## Working data:

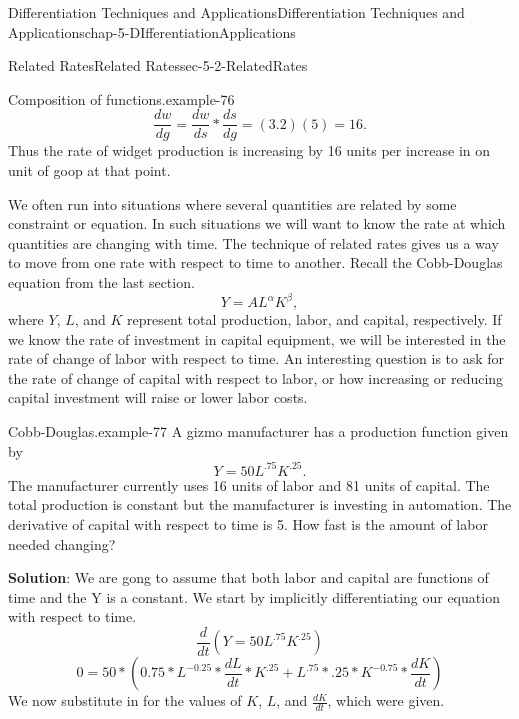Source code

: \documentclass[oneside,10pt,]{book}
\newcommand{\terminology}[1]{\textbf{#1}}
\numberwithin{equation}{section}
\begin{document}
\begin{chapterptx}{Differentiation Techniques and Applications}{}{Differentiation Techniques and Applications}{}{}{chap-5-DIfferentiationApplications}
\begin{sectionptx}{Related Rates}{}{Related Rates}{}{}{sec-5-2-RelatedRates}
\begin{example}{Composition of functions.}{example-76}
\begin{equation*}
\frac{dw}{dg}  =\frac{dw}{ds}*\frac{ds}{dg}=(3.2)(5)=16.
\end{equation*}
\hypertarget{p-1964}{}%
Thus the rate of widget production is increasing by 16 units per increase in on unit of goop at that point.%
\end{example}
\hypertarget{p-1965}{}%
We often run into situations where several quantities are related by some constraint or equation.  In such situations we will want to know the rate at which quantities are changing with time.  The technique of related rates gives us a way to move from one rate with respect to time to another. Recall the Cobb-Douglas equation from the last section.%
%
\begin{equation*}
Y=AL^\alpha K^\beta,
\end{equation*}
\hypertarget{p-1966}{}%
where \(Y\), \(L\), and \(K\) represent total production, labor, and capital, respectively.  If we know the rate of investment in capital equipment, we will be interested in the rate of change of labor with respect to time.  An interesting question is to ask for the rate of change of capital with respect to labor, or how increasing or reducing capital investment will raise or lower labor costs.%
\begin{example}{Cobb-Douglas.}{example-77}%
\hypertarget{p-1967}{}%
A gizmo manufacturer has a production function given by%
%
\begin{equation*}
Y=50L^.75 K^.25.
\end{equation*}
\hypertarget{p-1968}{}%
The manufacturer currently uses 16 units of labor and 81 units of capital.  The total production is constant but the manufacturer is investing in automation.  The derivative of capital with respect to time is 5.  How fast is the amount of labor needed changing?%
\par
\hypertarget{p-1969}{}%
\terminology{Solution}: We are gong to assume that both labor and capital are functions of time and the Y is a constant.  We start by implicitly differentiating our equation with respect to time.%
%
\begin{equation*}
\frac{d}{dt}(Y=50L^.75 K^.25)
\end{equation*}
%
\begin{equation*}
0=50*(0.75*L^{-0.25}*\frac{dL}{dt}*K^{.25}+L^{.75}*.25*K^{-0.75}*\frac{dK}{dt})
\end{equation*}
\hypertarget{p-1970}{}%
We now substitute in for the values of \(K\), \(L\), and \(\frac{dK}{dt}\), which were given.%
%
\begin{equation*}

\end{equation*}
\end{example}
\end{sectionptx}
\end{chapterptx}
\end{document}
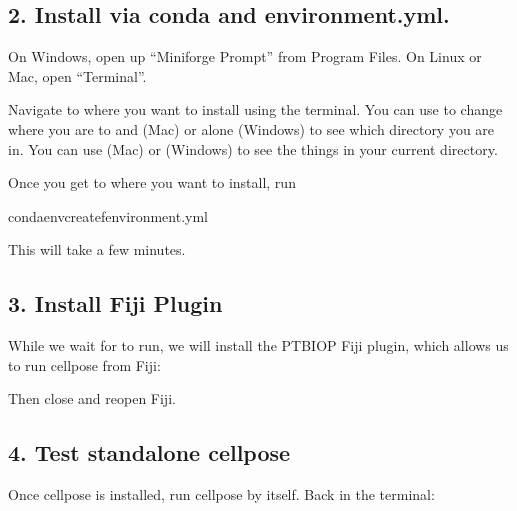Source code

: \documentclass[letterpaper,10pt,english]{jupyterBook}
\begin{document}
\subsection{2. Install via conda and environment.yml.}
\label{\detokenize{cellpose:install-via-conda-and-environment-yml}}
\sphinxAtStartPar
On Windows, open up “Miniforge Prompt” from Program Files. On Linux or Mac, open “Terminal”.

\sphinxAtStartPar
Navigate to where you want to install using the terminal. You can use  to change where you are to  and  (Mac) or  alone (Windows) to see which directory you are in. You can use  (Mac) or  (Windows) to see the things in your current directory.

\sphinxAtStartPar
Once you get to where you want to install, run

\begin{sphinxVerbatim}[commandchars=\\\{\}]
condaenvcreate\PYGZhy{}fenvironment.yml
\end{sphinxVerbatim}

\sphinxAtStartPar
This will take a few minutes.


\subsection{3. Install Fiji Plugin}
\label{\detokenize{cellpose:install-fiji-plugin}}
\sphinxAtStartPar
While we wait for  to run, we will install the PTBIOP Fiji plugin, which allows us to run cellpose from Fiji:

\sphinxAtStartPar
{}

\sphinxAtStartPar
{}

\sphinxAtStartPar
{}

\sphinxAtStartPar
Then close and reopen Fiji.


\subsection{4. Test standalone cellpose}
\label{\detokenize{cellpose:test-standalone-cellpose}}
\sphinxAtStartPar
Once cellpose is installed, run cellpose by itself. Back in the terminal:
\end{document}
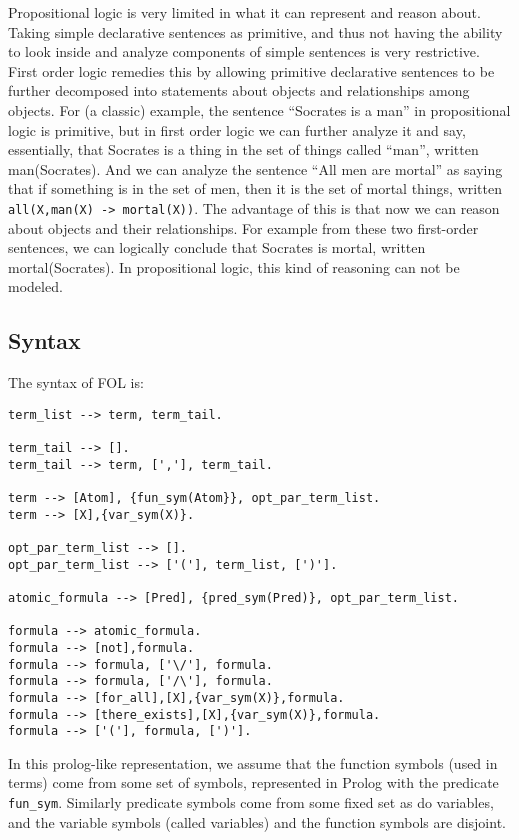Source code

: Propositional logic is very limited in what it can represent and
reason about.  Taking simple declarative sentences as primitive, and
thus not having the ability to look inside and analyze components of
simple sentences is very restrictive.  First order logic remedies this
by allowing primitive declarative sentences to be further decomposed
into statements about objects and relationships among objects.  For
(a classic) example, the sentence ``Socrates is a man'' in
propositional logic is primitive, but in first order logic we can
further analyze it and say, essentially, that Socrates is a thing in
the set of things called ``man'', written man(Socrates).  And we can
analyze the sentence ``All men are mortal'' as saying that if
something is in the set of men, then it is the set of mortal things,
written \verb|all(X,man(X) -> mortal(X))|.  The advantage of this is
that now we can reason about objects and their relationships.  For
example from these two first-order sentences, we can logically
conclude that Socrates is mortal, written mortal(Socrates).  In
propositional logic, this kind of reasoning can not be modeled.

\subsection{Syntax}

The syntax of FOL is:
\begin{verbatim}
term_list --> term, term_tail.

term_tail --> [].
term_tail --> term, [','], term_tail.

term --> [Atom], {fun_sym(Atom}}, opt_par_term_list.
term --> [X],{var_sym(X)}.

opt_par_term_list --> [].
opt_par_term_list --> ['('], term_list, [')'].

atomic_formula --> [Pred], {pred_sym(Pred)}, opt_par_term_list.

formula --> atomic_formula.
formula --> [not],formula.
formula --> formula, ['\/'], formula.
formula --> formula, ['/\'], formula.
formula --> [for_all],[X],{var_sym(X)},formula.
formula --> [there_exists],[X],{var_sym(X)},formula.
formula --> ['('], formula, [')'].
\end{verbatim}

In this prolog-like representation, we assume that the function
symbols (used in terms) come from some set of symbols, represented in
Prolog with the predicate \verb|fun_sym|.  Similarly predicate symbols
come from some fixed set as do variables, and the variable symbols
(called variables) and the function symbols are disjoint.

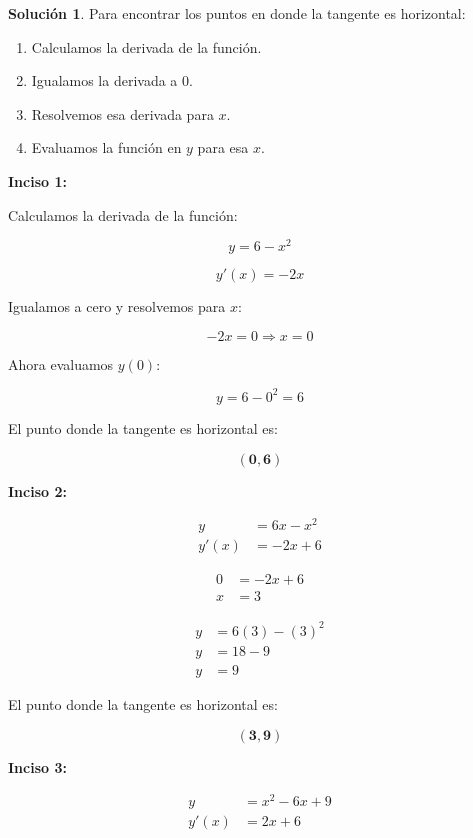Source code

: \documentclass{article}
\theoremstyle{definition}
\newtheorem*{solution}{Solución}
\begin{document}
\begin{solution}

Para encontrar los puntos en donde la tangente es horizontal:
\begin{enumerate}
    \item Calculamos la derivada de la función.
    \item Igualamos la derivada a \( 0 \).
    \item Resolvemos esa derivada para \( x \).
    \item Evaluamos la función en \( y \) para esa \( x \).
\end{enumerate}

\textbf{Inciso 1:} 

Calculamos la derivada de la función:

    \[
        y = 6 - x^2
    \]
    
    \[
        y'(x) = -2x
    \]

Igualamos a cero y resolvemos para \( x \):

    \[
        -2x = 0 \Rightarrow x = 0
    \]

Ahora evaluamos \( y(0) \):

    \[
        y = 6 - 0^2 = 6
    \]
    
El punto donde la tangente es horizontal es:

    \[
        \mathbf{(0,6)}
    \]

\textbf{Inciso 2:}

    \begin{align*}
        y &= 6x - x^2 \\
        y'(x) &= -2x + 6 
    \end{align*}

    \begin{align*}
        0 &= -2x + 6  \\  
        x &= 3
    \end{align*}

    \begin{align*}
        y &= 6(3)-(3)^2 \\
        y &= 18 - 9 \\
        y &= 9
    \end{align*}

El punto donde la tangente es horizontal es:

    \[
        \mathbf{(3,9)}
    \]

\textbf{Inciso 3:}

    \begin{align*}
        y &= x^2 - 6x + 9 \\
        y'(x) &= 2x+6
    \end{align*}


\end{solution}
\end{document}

## Problem description:
Which lines above run from the one containing "written \verb|all(X,man(X) ->" to the one containing "opt_par_term_list --> []."? Give them again exactly, both ends included.

## Written solution:
written \verb|all(X,man(X) -> mortal(X))|.  The advantage of this is
that now we can reason about objects and their relationships.  For
example from these two first-order sentences, we can logically
conclude that Socrates is mortal, written mortal(Socrates).  In
propositional logic, this kind of reasoning can not be modeled.

\subsection{Syntax}

The syntax of FOL is:
\begin{verbatim}
term_list --> term, term_tail.

term_tail --> [].
term_tail --> term, [','], term_tail.

term --> [Atom], {fun_sym(Atom}}, opt_par_term_list.
term --> [X],{var_sym(X)}.

opt_par_term_list --> [].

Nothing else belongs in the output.